The current bylaws of The Ohio Society of CPAs were approved by the
members of The Ohio Society in 1997. Advances in technology, changes in
the profession's ethics enforcement program, and changes in Ohio
law led the Executive Board of the Society to conclude the bylaws should
be updated. A task force was appointed to review these changes and
provide recommendations for necessary bylaws amendments. Due to the
scope of the changes required, the task force recommended a
comprehensive update of the bylaws, which was approved by the Executive
Board for submission to the membership.
Key changes in the proposed bylaws revision include:
* Permitting increased use of e-mail for official meetings of the
Society's governing bodies
* Adoption of recent changes to the Joint Ethics Enforcement
Program administered by the AICPA
* A reorganization of the bylaws to combine similar provisions by
topic
Many portions of the existing bylaws were retained, but moved to a
different section to improve internal organization, flow and
consistency.

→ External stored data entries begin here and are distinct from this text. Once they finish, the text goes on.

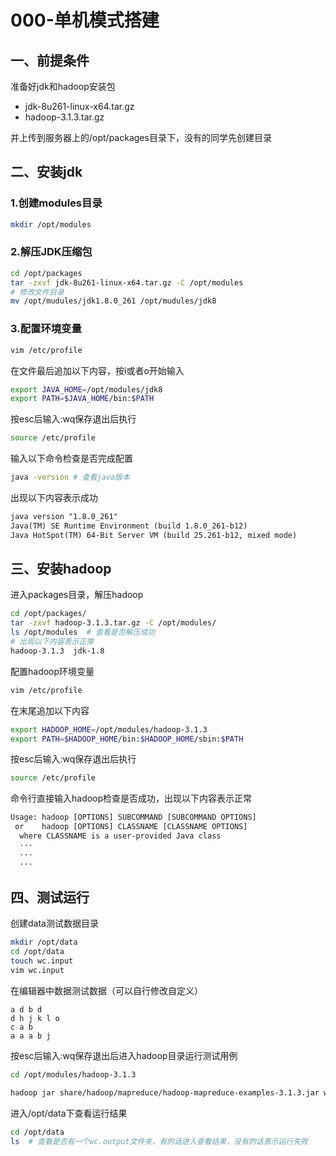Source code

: # 000-单机模式搭建

## 一、前提条件

准备好jdk和hadoop安装包

- jdk-8u261-linux-x64.tar.gz
- hadoop-3.1.3.tar.gz

并上传到服务器上的/opt/packages目录下，没有的同学先创建目录

## 二、安装jdk

### 1.创建modules目录

```sh
mkdir /opt/modules
```

### 2.解压JDK压缩包

```sh
cd /opt/packages
tar -zxvf jdk-8u261-linux-x64.tar.gz -C /opt/modules
# 修改文件目录
mv /opt/mudules/jdk1.8.0_261 /opt/mudules/jdk8
```

### 3.配置环境变量

```sh
vim /etc/profile
```

在文件最后追加以下内容，按i或者o开始输入

```sh
export JAVA_HOME=/opt/modules/jdk8
export PATH=$JAVA_HOME/bin:$PATH
```

按esc后输入:wq保存退出后执行

```sh
source /etc/profile
```

输入以下命令检查是否完成配置

```sh
java -version # 查看java版本
```

出现以下内容表示成功

```tex
java version "1.8.0_261"
Java(TM) SE Runtime Environment (build 1.8.0_261-b12)
Java HotSpot(TM) 64-Bit Server VM (build 25.261-b12, mixed mode)
```

## 三、安装hadoop

进入packages目录，解压hadoop

```sh
cd /opt/packages/
tar -zxvf hadoop-3.1.3.tar.gz -C /opt/modules/
ls /opt/modules  # 查看是否解压成功
# 出现以下内容表示正常
hadoop-3.1.3  jdk-1.8
```

配置hadoop环境变量

```sh
vim /etc/profile
```

在末尾追加以下内容

```sh
export HADOOP_HOME=/opt/modules/hadoop-3.1.3
export PATH=$HADOOP_HOME/bin:$HADOOP_HOME/sbin:$PATH
```

按esc后输入:wq保存退出后执行

```sh
source /etc/profile
```

命令行直接输入hadoop检查是否成功，出现以下内容表示正常

```tex
Usage: hadoop [OPTIONS] SUBCOMMAND [SUBCOMMAND OPTIONS]
 or    hadoop [OPTIONS] CLASSNAME [CLASSNAME OPTIONS]
  where CLASSNAME is a user-provided Java class
  ···
  ···
  ···
```

## 四、测试运行

创建data测试数据目录

```sh
mkdir /opt/data
cd /opt/data
touch wc.input
vim wc.input
```

在编辑器中数据测试数据（可以自行修改自定义）

```
a d b d
d h j k l o
c a b
a a a b j
```

按esc后输入:wq保存退出后进入hadoop目录运行测试用例

```sh
cd /opt/modules/hadoop-3.1.3

hadoop jar share/hadoop/mapreduce/hadoop-mapreduce-examples-3.1.3.jar wordcount /opt/data/wc.input /opt/data/wc.output
```

进入/opt/data下查看运行结果

```sh
cd /opt/data
ls  # 查看是否有一个wc.output文件夹，有的话进入查看结果，没有的话表示运行失败
```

Other sections remain substantively unchanged, but were
rewritten for clarity or to eliminate ambiguity.
The following is a brief summary of significant categories of
change in the draft:
Not-for-profit practice: Sections such as name, purpose,
indemnification, and intellectual property were added to conform to
recommended practice for not-for-profit organizations.
Membership: Provisions related to member and affiliate status were
grouped and reorganized to provide all requirements for members and
affiliates in a single area of the bylaws. The distinction between
resident and non-resident classes of membership is recommended to be
eliminated.
Communication technology: Provisions throughout the bylaws related
to communications have been revised to permit electronic communication
for notices, voting and conduct of meetings. One exception is formal
balloting of the membership, which must still take place via mail.
Meetings, Executive Board, officers and committees:
Governance practices are substantively unchanged, with the
exception of permitting electronic communications and clarifying
language to provide for exceptional circumstances not addressed in the
previous bylaws, such as candidates or officers withdrawing or not
completing a term of office.
Sections: Since special interest sections do not operate under
charters, the references to charters was eliminated and replaced with a
requirement to operate in accordance with Society board policy.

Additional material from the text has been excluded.